National Interest Exception Guidance to Presidential Proclamations 10014 and 10052

By /

On August 12, 2020, the U.S. Department of State issued guidance on scenarios that may qualify for a “national interest exception” under Presidential Proclamation 10052 of June 22, 2020 (“Proclamation Suspending Entry of Aliens Who Present a Risk to the U.S. Labor Market Following the Coronavirus Outbreak”) and Presidential Proclamation 10014 of April 22, 2020 (“Suspending Entry of Immigrants Who Present Risk to the U.S. Labor Market During the Economic Recovery Following the COVID-19 Outbreak”). Citing economic disruptions caused by the COVID-19 pandemic, President Donald Trump issued the proclamations and temporarily suspended the entry of certain foreign nationals into the United States. Although both proclamations referenced exceptions for individuals “whose entry would be in the national interest,” formal guidance had not been released prior to this announcement.

The guidance provided a non-exhaustive list of scenarios that may qualify for a national interest exception by each visa category that was affected by Proclamation.

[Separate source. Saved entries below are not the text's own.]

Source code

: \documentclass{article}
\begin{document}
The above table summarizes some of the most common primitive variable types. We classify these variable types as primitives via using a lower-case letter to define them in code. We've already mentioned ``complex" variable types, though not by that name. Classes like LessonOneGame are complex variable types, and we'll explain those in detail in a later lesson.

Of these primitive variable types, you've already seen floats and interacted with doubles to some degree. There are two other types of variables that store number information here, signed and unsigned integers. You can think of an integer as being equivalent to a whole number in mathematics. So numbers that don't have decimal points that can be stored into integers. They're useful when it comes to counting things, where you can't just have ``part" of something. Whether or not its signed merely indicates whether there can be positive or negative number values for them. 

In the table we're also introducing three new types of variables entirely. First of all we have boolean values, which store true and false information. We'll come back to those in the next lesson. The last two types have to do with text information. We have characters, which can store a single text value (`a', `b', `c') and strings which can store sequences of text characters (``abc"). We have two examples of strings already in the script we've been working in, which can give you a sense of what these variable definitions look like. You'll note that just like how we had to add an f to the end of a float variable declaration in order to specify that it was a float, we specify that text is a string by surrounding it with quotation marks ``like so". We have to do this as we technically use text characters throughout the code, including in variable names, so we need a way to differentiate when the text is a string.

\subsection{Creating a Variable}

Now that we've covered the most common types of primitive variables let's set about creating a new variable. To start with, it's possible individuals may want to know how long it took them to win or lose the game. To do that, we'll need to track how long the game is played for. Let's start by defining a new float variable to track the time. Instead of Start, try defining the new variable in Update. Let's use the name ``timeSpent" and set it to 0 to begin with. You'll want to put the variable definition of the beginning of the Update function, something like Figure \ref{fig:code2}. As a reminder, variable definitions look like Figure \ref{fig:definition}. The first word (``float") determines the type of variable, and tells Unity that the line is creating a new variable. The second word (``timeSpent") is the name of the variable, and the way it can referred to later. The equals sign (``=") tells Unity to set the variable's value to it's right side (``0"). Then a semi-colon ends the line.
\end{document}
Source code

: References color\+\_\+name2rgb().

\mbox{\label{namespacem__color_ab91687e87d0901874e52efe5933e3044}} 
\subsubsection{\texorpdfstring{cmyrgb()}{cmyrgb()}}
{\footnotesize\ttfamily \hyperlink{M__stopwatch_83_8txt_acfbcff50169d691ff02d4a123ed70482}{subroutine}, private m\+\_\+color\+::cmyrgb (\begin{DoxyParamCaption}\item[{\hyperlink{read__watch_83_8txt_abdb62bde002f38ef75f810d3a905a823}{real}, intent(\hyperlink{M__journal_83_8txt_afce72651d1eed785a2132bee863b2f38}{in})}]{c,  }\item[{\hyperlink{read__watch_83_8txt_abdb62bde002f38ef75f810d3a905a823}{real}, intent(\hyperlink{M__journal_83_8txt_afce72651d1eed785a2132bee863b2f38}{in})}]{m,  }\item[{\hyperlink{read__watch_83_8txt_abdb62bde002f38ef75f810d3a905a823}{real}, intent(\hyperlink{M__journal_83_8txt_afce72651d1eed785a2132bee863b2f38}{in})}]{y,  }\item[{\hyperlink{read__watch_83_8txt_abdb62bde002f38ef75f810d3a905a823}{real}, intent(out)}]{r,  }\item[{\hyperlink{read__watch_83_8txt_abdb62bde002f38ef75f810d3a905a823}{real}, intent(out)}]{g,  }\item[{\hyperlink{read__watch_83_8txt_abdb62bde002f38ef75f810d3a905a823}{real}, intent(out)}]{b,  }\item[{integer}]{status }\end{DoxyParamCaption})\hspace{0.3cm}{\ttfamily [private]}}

Should one feel that one fits into such “National Interest Exception” (“NIE), one can follow the consular post’s procedures to make an emergency visa appointment. The State Department cautioned that U.S. embassies and consulates may still offer only limited services due to the COVID-19 pandemic, and so the ability to obtain a national interest exception is itself contingent upon the ability to obtain a visa appointment. If a national interest exception is granted, employers must also consider whether the applicant is also subject to one of the separate regional travel bans.

Here are some of the common exception scenarios listed:

  • Travel as a public health or healthcare professional, or researcher to alleviate the effects of the COVID-19 pandemic, or to conduct ongoing medical research in an area with a substantial public health benefit (e.g., cancer or communicable disease research). This includes those traveling to alleviate effects of the COVID-19 pandemic that may be a secondary effect of the pandemic
  • Travel supported by a request from a U.S. government agency or entity to meet critical U.S. foreign policy objectives or to satisfy treaty or contractual obligations.
  • Travel by employees seeking to resume ongoing employment in the United States in the same position with the same employer and visa classification.

The third category mentioned above can be used by some L1A and L1B and H1B workers.

I recently represented a multinational company, which is a global provider of high-performance wireless network coverage solutions for telecommunication industry and got an I-129 petition approved for an executive to come to serve in the U.S. company in early March. Her visa interview was initially scheduled for mid-March which was cancelled and again for October, which was again cancelled. I helped her apply for an emergency interview invoking the NIE at the consular post in early October, and she was granted the visa under the exception.